Once you reach the line containing "for Kotlin coroutines" in the data below, restate each line word for word up to and including the one containing "easy and enjoyable.".

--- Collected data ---
--------

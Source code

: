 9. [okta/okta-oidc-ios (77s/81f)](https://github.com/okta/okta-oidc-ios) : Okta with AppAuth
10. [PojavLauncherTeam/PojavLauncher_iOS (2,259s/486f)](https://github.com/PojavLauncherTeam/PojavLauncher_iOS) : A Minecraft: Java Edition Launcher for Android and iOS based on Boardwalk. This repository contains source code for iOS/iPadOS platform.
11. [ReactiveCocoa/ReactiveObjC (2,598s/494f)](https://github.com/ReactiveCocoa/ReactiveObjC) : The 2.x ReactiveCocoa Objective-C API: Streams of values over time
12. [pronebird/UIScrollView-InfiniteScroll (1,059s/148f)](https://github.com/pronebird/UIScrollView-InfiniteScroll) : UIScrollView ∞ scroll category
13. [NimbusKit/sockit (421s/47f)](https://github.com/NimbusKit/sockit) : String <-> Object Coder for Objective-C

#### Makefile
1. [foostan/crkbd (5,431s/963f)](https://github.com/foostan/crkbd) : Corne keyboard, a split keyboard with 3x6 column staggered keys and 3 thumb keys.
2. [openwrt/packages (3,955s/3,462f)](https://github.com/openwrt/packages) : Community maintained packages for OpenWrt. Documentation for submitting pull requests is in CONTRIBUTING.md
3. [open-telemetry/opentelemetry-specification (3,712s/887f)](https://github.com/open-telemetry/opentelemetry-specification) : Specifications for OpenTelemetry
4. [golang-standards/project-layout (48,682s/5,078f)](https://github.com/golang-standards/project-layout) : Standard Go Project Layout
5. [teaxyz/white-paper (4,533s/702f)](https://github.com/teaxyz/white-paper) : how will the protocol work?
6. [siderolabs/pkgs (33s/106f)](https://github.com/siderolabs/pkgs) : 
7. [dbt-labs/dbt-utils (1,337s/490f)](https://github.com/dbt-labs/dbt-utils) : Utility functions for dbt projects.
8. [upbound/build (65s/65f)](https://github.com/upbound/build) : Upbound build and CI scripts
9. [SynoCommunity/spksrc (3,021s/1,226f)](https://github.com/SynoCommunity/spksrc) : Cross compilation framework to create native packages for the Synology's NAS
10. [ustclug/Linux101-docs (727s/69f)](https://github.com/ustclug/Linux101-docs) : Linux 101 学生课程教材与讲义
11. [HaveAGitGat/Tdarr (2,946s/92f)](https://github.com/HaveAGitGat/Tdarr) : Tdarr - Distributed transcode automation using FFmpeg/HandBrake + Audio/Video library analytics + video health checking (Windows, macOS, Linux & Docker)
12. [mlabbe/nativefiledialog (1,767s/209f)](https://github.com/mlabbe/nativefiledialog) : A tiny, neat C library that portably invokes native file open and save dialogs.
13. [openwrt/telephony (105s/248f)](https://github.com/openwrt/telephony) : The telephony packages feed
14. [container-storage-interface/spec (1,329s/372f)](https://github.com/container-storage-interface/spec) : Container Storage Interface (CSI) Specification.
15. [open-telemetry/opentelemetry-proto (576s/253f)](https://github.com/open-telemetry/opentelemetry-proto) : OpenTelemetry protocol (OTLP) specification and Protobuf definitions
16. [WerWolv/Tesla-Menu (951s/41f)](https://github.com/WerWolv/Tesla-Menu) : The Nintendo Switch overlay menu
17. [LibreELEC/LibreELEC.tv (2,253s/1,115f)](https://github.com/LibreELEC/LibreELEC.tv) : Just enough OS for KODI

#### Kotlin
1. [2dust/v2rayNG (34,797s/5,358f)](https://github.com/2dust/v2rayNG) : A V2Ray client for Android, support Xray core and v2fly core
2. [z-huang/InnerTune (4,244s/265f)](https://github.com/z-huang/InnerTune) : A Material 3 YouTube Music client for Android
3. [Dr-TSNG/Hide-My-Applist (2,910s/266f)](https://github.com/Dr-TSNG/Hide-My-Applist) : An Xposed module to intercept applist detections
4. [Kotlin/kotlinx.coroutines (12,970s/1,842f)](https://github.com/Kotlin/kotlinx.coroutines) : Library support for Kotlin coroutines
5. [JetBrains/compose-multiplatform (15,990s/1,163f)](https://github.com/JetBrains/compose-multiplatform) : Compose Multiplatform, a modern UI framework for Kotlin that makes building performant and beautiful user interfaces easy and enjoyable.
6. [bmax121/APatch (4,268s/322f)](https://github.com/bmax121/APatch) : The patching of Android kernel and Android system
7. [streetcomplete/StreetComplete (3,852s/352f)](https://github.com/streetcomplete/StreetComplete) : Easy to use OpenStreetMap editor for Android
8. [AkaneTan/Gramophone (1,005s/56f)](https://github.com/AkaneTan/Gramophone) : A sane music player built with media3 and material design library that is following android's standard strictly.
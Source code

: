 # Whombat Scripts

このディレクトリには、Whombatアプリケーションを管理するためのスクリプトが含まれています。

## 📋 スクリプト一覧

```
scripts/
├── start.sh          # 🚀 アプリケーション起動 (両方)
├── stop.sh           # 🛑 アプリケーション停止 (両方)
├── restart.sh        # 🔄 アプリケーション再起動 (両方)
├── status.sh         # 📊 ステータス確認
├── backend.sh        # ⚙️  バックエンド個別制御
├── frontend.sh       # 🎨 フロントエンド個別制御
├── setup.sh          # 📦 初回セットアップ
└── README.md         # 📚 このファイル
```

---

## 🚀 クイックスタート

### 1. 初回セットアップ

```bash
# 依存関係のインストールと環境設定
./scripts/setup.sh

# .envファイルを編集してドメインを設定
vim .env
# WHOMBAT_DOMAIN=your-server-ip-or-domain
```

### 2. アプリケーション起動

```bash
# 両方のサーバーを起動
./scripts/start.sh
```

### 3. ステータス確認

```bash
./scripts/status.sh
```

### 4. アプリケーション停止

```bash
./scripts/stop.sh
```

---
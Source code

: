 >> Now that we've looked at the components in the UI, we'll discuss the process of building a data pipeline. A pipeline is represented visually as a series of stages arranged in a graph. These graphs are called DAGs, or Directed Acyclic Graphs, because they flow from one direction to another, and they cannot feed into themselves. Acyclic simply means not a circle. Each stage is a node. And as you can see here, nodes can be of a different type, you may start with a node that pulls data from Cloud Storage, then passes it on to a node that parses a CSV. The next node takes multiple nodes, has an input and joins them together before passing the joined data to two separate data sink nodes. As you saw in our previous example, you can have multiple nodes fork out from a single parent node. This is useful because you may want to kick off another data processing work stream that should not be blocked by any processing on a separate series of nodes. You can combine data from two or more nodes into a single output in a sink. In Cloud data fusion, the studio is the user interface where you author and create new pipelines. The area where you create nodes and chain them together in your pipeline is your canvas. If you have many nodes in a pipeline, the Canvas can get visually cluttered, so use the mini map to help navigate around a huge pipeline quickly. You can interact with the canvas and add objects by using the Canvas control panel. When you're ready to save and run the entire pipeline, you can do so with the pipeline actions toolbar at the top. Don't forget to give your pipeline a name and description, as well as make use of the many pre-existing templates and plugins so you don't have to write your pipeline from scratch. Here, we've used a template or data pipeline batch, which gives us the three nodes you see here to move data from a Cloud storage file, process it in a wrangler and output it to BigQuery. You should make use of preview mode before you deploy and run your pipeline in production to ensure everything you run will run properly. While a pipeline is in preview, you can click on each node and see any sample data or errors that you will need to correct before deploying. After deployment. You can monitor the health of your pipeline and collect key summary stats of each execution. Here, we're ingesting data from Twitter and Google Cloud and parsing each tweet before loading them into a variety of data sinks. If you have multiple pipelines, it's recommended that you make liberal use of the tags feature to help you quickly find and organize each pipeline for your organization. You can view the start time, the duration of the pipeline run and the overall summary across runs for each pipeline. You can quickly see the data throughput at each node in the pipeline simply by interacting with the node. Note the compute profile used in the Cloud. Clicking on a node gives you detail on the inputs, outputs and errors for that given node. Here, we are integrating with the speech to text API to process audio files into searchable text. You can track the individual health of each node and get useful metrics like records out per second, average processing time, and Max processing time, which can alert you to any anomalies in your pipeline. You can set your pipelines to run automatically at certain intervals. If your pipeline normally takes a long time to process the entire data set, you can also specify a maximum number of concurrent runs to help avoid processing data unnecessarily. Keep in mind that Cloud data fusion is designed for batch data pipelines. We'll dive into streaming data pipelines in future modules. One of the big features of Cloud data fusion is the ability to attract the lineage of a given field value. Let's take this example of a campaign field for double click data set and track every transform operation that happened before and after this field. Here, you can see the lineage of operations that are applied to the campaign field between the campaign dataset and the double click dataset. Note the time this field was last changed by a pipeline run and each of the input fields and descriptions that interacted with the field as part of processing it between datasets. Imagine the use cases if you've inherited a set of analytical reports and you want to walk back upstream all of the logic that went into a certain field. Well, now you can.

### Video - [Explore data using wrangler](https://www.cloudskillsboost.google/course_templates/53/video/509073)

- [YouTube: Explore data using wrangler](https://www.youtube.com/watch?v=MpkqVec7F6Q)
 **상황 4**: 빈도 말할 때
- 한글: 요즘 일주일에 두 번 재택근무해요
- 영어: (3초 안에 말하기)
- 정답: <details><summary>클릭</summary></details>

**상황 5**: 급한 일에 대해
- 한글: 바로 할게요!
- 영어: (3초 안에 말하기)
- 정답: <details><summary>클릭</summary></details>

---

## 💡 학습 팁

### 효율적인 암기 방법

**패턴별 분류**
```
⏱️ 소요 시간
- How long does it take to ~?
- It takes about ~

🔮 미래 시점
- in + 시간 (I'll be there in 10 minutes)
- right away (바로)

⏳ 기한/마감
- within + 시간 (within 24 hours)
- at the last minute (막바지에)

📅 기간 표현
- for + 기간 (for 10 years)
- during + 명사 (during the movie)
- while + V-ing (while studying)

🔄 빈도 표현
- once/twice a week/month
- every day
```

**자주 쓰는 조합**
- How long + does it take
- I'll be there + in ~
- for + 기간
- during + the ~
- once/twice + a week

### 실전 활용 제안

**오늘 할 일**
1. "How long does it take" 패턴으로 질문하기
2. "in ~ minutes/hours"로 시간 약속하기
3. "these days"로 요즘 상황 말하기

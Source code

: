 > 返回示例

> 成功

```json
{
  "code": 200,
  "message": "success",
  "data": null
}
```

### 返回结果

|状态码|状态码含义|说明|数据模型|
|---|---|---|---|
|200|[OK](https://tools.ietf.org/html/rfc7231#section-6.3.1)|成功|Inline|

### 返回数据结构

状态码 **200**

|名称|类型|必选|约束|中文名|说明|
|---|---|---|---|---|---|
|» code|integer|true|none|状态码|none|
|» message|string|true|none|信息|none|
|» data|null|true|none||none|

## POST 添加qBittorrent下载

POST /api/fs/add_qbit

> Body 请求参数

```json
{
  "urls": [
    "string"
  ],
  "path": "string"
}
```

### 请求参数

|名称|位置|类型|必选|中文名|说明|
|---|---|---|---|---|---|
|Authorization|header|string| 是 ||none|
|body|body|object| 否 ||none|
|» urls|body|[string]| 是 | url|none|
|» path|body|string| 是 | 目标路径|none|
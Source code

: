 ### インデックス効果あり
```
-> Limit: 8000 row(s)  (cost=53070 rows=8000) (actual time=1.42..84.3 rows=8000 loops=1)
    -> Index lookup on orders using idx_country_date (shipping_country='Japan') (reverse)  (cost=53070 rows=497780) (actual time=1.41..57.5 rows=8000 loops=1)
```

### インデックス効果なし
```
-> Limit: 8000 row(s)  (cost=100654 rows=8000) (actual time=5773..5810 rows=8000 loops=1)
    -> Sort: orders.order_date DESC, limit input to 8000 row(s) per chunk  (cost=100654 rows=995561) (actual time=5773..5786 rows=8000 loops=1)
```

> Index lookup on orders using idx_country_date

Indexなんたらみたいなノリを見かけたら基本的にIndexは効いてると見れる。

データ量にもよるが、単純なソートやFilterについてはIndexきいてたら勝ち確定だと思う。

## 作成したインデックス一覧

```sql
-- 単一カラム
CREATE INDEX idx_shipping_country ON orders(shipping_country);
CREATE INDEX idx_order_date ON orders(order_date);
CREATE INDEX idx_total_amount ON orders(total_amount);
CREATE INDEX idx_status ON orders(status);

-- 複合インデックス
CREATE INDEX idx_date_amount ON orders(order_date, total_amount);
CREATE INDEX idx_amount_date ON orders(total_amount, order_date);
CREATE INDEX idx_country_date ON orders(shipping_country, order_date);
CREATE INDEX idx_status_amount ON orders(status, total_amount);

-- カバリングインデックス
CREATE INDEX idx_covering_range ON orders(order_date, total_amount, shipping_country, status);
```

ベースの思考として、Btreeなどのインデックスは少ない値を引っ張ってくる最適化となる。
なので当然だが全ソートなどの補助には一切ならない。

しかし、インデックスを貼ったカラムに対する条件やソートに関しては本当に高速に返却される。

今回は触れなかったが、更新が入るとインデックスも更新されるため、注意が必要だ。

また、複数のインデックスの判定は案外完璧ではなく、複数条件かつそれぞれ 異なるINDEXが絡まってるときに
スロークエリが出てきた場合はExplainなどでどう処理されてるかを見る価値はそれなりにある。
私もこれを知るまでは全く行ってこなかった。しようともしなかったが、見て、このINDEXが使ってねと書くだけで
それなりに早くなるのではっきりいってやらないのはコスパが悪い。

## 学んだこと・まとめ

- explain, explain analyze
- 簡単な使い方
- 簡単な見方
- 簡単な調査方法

--------

--- Solved problem ---
4. [Kotlin/kotlinx.coroutines (12,970s/1,842f)](https://github.com/Kotlin/kotlinx.coroutines) : Library support for Kotlin coroutines
5. [JetBrains/compose-multiplatform (15,990s/1,163f)](https://github.com/JetBrains/compose-multiplatform) : Compose Multiplatform, a modern UI framework for Kotlin that makes building performant and beautiful user interfaces easy and enjoyable.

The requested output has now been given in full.